Difference between core and processor - cpu

What is the difference between a core and a processor?
I've already looked for it on Google, but I only get definitions for multi-core and multi-processor, which is not what I am looking for.

A core is usually the basic computation unit of the CPU - it can run a single program context (or multiple ones if it supports hardware threads such as hyperthreading on Intel CPUs), maintaining the correct program state, registers, and correct execution order, and performing the operations through ALUs. For optimization purposes, a core can also hold on-core caches with copies of frequently used memory chunks.
A CPU may have one or more cores to perform tasks at a given time. These tasks are usually software processes and threads that the OS schedules. Note that the OS may have many threads to run, but the CPU can only run X such tasks at a given time, where X = number cores * number of hardware threads per core. The rest would have to wait for the OS to schedule them whether by preempting currently running tasks or any other means.
In addition to the one or many cores, the CPU will include some interconnect that connects the cores to the outside world, and usually also a large "last-level" shared cache. There are multiple other key elements required to make a CPU work, but their exact locations may differ according to design. You'll need a memory controller to talk to the memory, I/O controllers (display, PCIe, USB, etc..). In the past these elements were outside the CPU, in the complementary "chipset", but most modern design have integrated them into the CPU.
In addition the CPU may have an integrated GPU, and pretty much everything else the designer wanted to keep close for performance, power and manufacturing considerations. CPU design is mostly trending in to what's called system on chip (SoC).
This is a "classic" design, used by most modern general-purpose devices (client PC, servers, and also tablet and smartphones). You can find more elaborate designs, usually in the academy, where the computations is not done in basic "core-like" units.

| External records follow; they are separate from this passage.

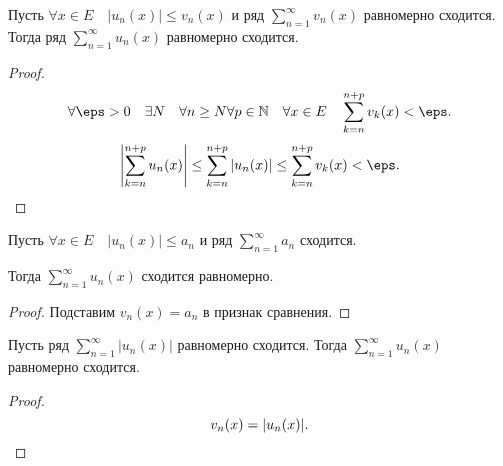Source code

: \begin{theorem} \thmslashn

    Пусть $\forall{x\in E}\quad |u_{n}(x)| \le v_{n}(x)$ и ряд $\sum\limits_{n=1}^{\infty} v_{n}(x)$ равномерно сходится. Тогда ряд $\sum\limits_{n=1}^{\infty} u_{n}(x)$ равномерно сходится.
    \begin{proof} \thmslashn
    
        \[ \forall{\eps > 0}\quad \exists{N}\quad \forall{n \ge N} \forall{p\in \mathbb{N}}\quad \forall{x\in E}\quad \sum\limits_{k=n}^{n+p} v_{k}(x) < \eps  .\]
        \[ \left| \sum\limits_{k=n}^{n+p} u_{n}(x)\right| \le \sum\limits_{k=n}^{n+p} |u_{n}(x)| \le \sum\limits_{k=n}^{n+p} v_{k}(x) < \eps.\qedhere\] 
    \end{proof}
\end{theorem}
\begin{theorem} \thmslashn

    Пусть $\forall{x\in E}\quad |u_{n}(x)| \le a_{n}$ и ряд $\sum\limits_{n=1}^{\infty} a_{n}$ сходится.

    Тогда $\sum\limits_{n=1}^{\infty} u_{n}(x)$ сходится равномерно.
    \begin{proof} \thmslashn
    
        Подставим $v_{n}(x) = a_{n}$ в признак сравнения.
    \end{proof}
\end{theorem}
\begin{consequence} \thmslashn

    Пусть ряд $\sum\limits_{n=1}^{\infty} |u_{n}(x)|$ равномерно сходится. Тогда $\sum\limits_{n=1}^{\infty} u_{n}(x)$ равномерно сходится.
    \begin{proof} \thmslashn
    
        \[v_{n}(x) = |u_{n}(x)|.\qedhere\]
    \end{proof}
\end{consequence}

An image may say more than a thousand words:
* Figure describing the complexity of a modern multi-processor, multi-core system.
Source:
https://software.intel.com/en-us/articles/intel-performance-counter-monitor-a-better-way-to-measure-cpu-utilization

Let's clarify first what is a CPU and what is a core, a central processing unit CPU, can have multiple core units, those cores are a processor by itself, capable of execute a program but it is self contained on the same chip.
In the past one CPU was distributed among quite a few chips, but as Moore's Law progressed they made to have a complete CPU inside one chip (die), since the 90's the manufacturer's started to fit more cores in the same die, so that's the concept of Multi-core.
In these days is possible to have hundreds of cores on the same CPU (chip or die) GPUs, Intel Xeon. Other technique developed in the 90's was simultaneous multi-threading, basically they found that was possible to have another thread in the same single core CPU, since most of the resources were duplicated already like ALU, multiple registers.
So basically a CPU can have multiple cores each of them capable to run one thread or more at the same time, we may expect to have more cores in the future, but with more difficulty to be able to program efficiently.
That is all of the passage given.